Phew! Now that that‘s out of the way, I can get around to some other things that I wanted to write about. The brouhaha surrounding teacher evaluations here in NYC depresses me, so I wanted to pick out a nice little nugget from an opinion piece submitted to the Times by the supposedly “bad” (according to the NYC DOE) teacher, William Johnson. His definition of good teachers (and, incidentally, his take on the underlying problem with teacher assessment) is one that I share: “My best teachers, the ones I still think about today, exposed me to new and exciting ideas. They created classroom environments that welcomed discussion and intellectual risk-taking. Sometimes, these teachers’ lessons didn’t sink in until years after I’d left their classrooms.” He then goes on to describe one Ms. Leonard, “the English teacher who repeatedly instructed me to ‘write what you know,’ a lesson I’ve only recently begun to understand. She wasn’t just teaching me about writing, by the way, but about being attentive to the details of my daily existence.”

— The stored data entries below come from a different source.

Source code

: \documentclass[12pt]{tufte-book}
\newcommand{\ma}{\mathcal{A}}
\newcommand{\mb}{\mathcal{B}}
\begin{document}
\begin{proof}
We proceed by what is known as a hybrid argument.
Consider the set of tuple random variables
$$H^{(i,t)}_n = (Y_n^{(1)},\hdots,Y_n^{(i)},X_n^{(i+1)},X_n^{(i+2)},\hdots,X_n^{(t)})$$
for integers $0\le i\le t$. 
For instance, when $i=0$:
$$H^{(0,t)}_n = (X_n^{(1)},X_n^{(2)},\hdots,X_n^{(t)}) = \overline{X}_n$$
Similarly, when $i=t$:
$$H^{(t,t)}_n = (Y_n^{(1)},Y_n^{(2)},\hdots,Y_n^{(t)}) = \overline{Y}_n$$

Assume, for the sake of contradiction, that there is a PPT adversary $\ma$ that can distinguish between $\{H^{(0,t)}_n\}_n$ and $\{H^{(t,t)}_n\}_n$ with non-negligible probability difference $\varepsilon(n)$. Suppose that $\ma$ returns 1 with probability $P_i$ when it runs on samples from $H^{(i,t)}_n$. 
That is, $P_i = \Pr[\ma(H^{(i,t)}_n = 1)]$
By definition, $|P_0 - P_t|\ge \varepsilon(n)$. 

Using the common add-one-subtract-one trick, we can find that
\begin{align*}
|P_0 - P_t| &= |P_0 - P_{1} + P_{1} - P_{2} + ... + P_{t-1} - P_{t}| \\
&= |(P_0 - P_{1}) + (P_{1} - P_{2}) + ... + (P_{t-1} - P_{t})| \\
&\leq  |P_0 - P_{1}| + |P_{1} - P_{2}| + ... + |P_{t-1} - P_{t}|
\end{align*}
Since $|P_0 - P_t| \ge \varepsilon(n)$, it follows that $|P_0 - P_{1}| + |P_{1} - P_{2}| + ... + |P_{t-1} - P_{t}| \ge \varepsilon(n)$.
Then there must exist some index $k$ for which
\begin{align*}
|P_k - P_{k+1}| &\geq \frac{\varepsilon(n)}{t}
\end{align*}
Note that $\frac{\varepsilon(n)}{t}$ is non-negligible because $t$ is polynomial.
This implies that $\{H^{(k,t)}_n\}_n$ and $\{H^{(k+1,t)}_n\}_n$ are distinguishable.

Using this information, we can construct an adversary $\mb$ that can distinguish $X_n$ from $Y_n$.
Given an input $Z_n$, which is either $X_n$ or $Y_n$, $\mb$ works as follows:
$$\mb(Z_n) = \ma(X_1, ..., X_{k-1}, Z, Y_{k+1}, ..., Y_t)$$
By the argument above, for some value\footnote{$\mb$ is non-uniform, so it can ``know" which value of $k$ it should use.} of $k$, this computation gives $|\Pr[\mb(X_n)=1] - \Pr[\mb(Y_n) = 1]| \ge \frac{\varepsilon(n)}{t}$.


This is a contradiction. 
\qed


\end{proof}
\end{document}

What I love about this big lesson—”write what you know”—is that at first blush it looks like nothing more than a hackneyed writing tip. I think for most of us who don’t write for a living that’s in fact what it is. But Johnson tucked that piece of advice into his pocket and played with it till his touch brought out its sheen. Ms. Leonard may or may not have intended the larger lesson about adopting a writerly (one could even say critical) stance on the world, but that is the insight that emerged in Johnson over the years.